The V.C. Corner Australian Cemetery and Memorial is a Commonwealth War Graves Commission (CWGC) World War I cemetery and memorial. It is in the commune of Fromelles, in the Nord departement of France, about 2 km northwest of the village of Fromelles on the D22C road (rue Delval).

==Battle of Fromelles==

The Battle of Fromelles in July 1916 is significant as the first occasion on which the First Australian Imperial Force (AIF) saw action on the Western Front.
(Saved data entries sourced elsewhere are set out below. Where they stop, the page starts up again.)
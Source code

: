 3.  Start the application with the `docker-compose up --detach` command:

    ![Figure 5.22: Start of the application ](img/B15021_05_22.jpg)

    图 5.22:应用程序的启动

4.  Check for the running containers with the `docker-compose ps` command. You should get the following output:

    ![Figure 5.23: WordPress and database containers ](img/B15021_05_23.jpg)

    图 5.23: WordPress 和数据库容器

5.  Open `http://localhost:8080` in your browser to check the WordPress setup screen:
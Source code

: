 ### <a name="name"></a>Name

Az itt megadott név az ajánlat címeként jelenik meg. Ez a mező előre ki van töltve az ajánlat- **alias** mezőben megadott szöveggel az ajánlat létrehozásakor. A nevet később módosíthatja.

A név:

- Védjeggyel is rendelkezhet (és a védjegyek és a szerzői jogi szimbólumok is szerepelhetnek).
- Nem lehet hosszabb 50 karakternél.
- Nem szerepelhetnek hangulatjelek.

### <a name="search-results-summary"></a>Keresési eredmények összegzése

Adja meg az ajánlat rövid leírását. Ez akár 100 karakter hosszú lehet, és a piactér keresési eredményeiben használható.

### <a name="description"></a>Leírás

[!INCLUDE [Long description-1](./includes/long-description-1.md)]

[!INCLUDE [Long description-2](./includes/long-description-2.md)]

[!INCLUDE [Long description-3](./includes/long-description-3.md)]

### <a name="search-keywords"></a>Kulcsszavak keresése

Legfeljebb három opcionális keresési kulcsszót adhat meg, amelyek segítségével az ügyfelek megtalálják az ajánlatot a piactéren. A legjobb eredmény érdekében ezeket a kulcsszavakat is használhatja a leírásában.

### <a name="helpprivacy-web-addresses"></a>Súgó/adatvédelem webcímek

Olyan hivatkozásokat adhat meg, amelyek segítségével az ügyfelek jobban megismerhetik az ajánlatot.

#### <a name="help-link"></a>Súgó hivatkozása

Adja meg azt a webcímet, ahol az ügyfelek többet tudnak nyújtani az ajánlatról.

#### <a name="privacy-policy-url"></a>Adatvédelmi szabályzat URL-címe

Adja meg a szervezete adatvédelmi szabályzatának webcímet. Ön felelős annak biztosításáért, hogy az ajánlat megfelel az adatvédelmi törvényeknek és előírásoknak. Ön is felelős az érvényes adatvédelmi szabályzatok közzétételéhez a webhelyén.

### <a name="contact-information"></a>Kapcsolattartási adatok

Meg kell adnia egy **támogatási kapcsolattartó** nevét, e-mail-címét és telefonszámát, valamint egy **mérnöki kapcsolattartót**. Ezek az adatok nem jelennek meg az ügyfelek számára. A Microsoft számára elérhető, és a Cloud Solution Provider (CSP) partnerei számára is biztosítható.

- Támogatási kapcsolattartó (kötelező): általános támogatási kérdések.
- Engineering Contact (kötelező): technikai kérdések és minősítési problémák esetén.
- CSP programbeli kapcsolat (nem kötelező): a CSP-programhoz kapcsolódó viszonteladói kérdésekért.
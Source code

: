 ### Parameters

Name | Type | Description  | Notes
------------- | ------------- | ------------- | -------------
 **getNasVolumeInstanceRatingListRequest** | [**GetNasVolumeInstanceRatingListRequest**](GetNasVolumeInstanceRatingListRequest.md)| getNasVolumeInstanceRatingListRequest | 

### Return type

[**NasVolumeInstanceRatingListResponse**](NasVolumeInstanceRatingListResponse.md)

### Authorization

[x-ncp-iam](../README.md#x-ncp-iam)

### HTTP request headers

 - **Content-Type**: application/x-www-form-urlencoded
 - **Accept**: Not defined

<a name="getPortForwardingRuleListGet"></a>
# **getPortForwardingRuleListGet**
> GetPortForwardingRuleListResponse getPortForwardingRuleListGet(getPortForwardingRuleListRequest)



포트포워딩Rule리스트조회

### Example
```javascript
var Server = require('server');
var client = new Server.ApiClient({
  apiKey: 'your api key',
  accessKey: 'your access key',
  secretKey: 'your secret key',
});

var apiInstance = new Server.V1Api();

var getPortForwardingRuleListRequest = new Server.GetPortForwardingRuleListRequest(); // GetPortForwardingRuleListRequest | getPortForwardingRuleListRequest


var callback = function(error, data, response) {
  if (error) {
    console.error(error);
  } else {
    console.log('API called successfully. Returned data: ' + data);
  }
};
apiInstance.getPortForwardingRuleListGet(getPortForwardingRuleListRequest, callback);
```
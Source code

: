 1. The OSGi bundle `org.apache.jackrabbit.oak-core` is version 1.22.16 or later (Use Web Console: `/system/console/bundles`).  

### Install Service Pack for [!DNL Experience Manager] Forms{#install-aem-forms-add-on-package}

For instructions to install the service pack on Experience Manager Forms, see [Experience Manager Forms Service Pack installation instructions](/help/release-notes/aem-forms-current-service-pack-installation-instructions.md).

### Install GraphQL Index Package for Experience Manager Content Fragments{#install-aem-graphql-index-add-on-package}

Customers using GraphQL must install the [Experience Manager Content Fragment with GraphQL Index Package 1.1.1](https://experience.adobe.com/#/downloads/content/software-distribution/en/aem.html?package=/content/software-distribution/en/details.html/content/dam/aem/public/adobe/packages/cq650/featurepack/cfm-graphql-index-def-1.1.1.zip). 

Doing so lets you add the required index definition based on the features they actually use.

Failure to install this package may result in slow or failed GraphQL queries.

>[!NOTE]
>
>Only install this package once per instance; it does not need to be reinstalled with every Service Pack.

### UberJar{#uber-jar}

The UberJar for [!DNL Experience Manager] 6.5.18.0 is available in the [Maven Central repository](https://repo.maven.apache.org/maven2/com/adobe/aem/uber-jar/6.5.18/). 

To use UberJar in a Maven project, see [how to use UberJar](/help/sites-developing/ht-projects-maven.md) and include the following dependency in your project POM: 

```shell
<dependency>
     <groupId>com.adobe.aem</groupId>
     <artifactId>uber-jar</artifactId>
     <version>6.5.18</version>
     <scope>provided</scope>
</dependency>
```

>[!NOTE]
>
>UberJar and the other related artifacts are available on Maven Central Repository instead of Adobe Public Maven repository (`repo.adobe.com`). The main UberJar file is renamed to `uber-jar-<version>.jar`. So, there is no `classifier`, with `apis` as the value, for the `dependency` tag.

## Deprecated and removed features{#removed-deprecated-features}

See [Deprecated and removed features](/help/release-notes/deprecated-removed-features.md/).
The battle is widely regarded as a disaster for the Allies, and has been described as "the worst 24 hours in Australia's entire history." It resulted from a plan to divert German attention from the Battle of the Somme, but historians estimate that 5,500 Australians and 2,000 British troops were killed or wounded. The Australian losses were equivalent to the combined total Australian losses in the Boer War, Korean War and Vietnam War: although later World War I actions would be more deadly for the AIF, Fromelles was the only one to achieve no success.

==Cemetery and memorial==
The site was constructed in 1920 and 1921: The name VC Corner has no obvious relation to actions in the region of Fromelles. It might just refer to a nickname soldiers gave the area during the war referring either to the bravery of the Australian troops or the danger of the place that demanded bravery to be held.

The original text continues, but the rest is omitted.